== WHAT YOU NEED TO DO ==
Return each entry word for word and skip its pictures.

(Dataset entries)
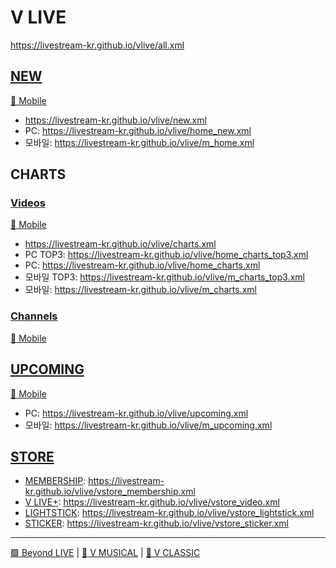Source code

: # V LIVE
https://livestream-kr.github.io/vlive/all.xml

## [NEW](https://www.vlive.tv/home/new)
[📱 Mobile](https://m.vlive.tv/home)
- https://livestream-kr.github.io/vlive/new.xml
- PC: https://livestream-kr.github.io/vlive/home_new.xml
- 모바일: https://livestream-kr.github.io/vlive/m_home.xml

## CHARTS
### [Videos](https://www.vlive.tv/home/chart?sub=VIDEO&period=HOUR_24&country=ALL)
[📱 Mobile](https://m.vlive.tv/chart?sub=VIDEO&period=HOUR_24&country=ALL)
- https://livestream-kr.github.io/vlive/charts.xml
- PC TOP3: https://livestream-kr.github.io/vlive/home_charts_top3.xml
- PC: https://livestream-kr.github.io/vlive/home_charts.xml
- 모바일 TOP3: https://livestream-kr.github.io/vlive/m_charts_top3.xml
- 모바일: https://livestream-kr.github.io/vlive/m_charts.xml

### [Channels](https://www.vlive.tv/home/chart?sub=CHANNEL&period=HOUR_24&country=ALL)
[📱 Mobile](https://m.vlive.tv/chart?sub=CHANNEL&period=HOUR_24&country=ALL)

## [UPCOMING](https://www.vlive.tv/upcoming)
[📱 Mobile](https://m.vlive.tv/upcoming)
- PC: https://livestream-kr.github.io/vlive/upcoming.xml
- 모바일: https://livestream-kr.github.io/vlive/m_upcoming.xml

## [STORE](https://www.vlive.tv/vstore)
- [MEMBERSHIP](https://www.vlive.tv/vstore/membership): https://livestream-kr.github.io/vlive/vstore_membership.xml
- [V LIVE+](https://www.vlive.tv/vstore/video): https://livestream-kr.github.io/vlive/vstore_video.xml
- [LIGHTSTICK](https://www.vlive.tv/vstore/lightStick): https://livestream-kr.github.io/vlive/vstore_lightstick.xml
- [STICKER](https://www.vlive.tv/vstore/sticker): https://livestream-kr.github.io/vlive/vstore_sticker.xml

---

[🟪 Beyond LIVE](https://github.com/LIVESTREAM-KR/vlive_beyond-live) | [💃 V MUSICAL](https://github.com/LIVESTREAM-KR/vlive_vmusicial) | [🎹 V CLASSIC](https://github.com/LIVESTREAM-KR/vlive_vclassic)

== ANSWER BELOW ==
Source code

: # V LIVE
https://livestream-kr.github.io/vlive/all.xml

## [NEW](https://www.vlive.tv/home/new)
[📱 Mobile](https://m.vlive.tv/home)
- https://livestream-kr.github.io/vlive/new.xml
- PC: https://livestream-kr.github.io/vlive/home_new.xml
- 모바일: https://livestream-kr.github.io/vlive/m_home.xml

## CHARTS
### [Videos](https://www.vlive.tv/home/chart?sub=VIDEO&period=HOUR_24&country=ALL)
[📱 Mobile](https://m.vlive.tv/chart?sub=VIDEO&period=HOUR_24&country=ALL)
- https://livestream-kr.github.io/vlive/charts.xml
- PC TOP3: https://livestream-kr.github.io/vlive/home_charts_top3.xml
- PC: https://livestream-kr.github.io/vlive/home_charts.xml
- 모바일 TOP3: https://livestream-kr.github.io/vlive/m_charts_top3.xml
- 모바일: https://livestream-kr.github.io/vlive/m_charts.xml

### [Channels](https://www.vlive.tv/home/chart?sub=CHANNEL&period=HOUR_24&country=ALL)
[📱 Mobile](https://m.vlive.tv/chart?sub=CHANNEL&period=HOUR_24&country=ALL)

## [UPCOMING](https://www.vlive.tv/upcoming)
[📱 Mobile](https://m.vlive.tv/upcoming)
- PC: https://livestream-kr.github.io/vlive/upcoming.xml
- 모바일: https://livestream-kr.github.io/vlive/m_upcoming.xml

## [STORE](https://www.vlive.tv/vstore)
- [MEMBERSHIP](https://www.vlive.tv/vstore/membership): https://livestream-kr.github.io/vlive/vstore_membership.xml
- [V LIVE+](https://www.vlive.tv/vstore/video): https://livestream-kr.github.io/vlive/vstore_video.xml
- [LIGHTSTICK](https://www.vlive.tv/vstore/lightStick): https://livestream-kr.github.io/vlive/vstore_lightstick.xml
- [STICKER](https://www.vlive.tv/vstore/sticker): https://livestream-kr.github.io/vlive/vstore_sticker.xml

---

[🟪 Beyond LIVE](https://github.com/LIVESTREAM-KR/vlive_beyond-live) | [💃 V MUSICAL](https://github.com/LIVESTREAM-KR/vlive_vmusicial) | [🎹 V CLASSIC](https://github.com/LIVESTREAM-KR/vlive_vclassic)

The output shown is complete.